La Leche League is a single mission organization, whose goal is to provide mother to mother support for nursing women and to promote a better understanding of breastfeeding. Leaders are all mothers with personal breastfeeding experience, who have also gone through additional training on providing breastfeeding support. They volunteer to provide support over the phone and through monthly meetings. Support is always free.
La Leche League also provides a wealth of breastfeeding information on their website, and through their publications including The Womanly Art of Breastfeeding and Sweet Sleep. Meetings are held in a variety of locations including libraries, churches, hospitals, and private homes. A meeting usually has a specific topic, but all breastfeeding questions are welcome and there is always the opportunity for mother to mother support.
There is something almost magical about the support that comes from sitting in a group of other nursing moms, who don’t mind if your baby is crying, or you feel like you don’t know what you’re doing. At meetings a lot gets said, but often a mom goes home with one tip that makes life a bit easier. Maybe it’s something about how to get more rest at night, become comfortable nursing in public, or prepare for going back to her job. Maybe she gets a view of an older baby, and what’s going to be coming along for her in a month or two. Maybe she passes along a suggestion to a new mom, who wonders how she’ll make it if mothering means permanently being this tired, this overwhelmed.
Shannon Vyff, a leader in Massachusetts I spoke with, remembers attending her first meeting with her jaundiced, colicky two week old. “It was my first time seeing other babies latch and I learned easier ways to do it, and how to feed ‘on-demand.’ I realized I didn’t really need to keep notes and time how often my baby nursed.
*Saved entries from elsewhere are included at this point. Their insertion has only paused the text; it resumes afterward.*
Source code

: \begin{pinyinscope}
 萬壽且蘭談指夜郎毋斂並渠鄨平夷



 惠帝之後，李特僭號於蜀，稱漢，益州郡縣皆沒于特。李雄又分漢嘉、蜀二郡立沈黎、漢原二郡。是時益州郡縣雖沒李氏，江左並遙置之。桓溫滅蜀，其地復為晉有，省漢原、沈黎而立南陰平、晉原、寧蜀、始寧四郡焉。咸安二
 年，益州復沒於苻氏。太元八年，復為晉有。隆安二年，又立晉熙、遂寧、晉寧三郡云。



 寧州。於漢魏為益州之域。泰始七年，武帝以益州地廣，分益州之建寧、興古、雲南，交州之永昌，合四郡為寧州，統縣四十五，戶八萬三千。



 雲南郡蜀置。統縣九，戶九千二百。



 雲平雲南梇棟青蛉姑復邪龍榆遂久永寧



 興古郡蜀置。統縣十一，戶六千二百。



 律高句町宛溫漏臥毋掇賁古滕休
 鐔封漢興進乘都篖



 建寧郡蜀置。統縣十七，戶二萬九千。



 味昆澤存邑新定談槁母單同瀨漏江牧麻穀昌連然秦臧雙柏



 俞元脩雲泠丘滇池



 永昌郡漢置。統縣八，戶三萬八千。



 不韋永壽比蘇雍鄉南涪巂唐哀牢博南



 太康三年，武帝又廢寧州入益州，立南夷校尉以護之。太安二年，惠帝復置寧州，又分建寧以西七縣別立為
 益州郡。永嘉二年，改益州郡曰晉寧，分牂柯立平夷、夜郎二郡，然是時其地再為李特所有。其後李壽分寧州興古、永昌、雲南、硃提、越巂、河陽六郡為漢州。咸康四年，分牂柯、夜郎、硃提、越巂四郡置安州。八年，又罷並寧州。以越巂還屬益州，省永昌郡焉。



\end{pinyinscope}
I relaxed a bit. I loved being able to talk to other breastfeeding mothers since no one in my family breastfed, including my mother. So I kept attending and eventually became a leader. At meetings there is support for the duration of breastfeeding, and even natural weaning if one wants it.”
“Meetings put tools in your mothering toolbox.” Burke, the leader from Georgia, says. A mom can come to a meeting and say, ‘My baby is doing such-and-such, and I don’t know how to handle it.’ She’ll get five or six other moms who will say, ‘Oh, I went through that. Here are some things that helped me.’ Then she can choose the suggestions she thinks will be a good fit for her family. It’s OK to show up even if you didn’t manage a shower that day or your socks don’t match– we’ve all been there and understand that the early weeks with a new baby are intense. It’s a way to get out of the house with your baby for a bit and talk to actual adults.”
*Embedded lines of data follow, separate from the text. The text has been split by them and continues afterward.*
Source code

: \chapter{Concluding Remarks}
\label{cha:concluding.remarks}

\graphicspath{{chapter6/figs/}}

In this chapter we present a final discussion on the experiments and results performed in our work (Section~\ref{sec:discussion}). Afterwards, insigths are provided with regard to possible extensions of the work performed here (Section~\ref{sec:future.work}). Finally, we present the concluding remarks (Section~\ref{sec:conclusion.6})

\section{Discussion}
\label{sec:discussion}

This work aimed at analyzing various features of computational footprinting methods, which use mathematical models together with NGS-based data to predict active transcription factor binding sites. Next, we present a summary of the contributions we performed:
Meetings are not just for first time moms. “Although I’d successfully nursed two children, my third was a challenge from the start.” remembers Brandy Late, a leader from Kentucky who spoke with me about her breastfeeding experiences.” I had trouble getting him to latch. Once we were well established in nursing, I developed a very painful infection. My husband is in the military, and we had no family nearby for help or support. I’d never been to a La Leche League meeting before, but I knew I needed to be around people who understood how important breastfeeding was to me. Without La Leche League, I’m not sure that I would’ve been able to persevere through the difficulties we encountered. Now I love sharing information with moms and being part of their breastfeeding support system.”
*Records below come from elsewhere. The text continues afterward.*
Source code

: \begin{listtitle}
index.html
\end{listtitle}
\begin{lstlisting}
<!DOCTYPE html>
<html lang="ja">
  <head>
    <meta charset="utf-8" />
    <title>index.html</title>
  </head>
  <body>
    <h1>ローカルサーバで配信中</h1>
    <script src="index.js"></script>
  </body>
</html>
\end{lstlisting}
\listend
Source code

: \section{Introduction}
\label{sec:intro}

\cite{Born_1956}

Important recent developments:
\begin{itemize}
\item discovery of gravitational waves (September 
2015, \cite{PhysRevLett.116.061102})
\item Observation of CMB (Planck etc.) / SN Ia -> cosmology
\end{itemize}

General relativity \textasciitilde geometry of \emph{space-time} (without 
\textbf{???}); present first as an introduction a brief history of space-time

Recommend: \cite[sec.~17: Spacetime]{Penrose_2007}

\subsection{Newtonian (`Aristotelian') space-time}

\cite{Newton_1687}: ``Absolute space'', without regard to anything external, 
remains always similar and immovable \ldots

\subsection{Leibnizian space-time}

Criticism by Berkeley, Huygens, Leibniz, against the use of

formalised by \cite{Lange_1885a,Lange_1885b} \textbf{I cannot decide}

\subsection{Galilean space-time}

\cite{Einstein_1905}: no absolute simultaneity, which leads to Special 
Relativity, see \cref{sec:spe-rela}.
You can attend a LLL meeting if you’re pregnant and thinking about breastfeeding, if you’re breastfeeding and supplementing with formula, if you’re exclusively breastfeeding, if you pump but only give your baby your milk in bottles, if you weaned your baby but want to relactate, or if you want to learn about breastfeeding or get mother to mother support for any reason. You’re always welcome to bring your baby and there’s never a cost. Visit the La Leche League International website to find your local group.
Julie Brill, CCCE, CLD, CAPPA Faculty teaches independent childbirth classes in the Boston area and trains doulas and childbirth educators in New England for CAPPA. Her doula anthology, Round the Circle: Doulas Share Their Experiences, is available at Round the Circle and at Amazon. Julie is a La Leche League Leader and the mother of two teenage girls who were breastfed into toddlerhood.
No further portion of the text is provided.